We Build Our Churches Almost Without Regard To Cost;
We Rear An Edifice Which Is An Adornment To The Town,
And we
gild it, and fresco it, and mortgage it, and do everything
we can think of to perfect it,
And then spoil it all by
putting a bell on it which afflicts everybody who hears it,
giving some the headache, others St. Vitus's dance,
and the rest the blind staggers.
An American village at ten o'clock on a summer Sunday is
the quietest and peacefulest and holiest thing in nature;
but it is a pretty different thing half an hour later.

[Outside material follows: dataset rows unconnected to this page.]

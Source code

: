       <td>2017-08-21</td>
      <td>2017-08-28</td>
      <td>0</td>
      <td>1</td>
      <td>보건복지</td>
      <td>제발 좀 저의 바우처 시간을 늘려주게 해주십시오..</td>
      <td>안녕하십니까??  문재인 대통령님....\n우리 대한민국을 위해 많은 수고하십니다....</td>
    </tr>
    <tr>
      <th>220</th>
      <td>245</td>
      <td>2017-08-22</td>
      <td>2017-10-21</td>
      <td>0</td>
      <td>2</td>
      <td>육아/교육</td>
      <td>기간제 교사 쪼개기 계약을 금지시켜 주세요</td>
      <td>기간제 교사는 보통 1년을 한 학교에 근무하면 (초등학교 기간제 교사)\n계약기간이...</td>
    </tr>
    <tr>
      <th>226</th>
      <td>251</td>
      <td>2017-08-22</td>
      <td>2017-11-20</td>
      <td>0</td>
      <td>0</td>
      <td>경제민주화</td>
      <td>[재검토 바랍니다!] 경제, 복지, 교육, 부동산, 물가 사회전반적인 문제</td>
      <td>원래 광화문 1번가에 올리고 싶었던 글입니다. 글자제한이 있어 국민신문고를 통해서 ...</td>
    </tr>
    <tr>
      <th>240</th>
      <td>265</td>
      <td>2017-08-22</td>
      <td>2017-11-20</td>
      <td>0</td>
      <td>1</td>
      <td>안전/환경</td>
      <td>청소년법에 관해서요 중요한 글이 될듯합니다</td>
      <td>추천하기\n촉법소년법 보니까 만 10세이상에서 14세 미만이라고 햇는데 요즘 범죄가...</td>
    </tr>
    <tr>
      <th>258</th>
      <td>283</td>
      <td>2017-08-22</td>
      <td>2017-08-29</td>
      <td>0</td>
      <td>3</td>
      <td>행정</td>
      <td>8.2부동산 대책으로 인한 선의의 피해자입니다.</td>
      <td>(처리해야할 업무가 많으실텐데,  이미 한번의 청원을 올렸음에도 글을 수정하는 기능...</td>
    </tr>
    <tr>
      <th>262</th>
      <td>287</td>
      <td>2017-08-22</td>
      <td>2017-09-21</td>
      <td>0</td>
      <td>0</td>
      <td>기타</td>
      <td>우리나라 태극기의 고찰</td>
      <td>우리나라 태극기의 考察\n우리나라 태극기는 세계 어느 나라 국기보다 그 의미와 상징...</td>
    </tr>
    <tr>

Mr. Poe's poem of the "Bells" stands incomplete to this day;
but it is well enough that it is so, for the public reciter
or "reader" who goes around trying to imitate the sounds
of the various sorts of bells with his voice would find
himself "up a stump" when he got to the church-bell
- as Joseph Addison would say. The church is always trying
to get other people to reform; it might not be a bad idea
to reform itself a little, by way of example. It is still
clinging to one or two things which were useful once,
but which are not useful now, neither are they ornamental.
One is the bell-ringing to remind a clock-caked town
that it is church-time, and another is the reading from
the pulpit of a tedious list of "notices" which everybody
who is interested has already read in the newspaper.
The clergyman even reads the hymn through - a relic
of an ancient time when hymn-books are scarce and costly;
but everybody has a hymn-book, now, and so the public reading
is no longer necessary.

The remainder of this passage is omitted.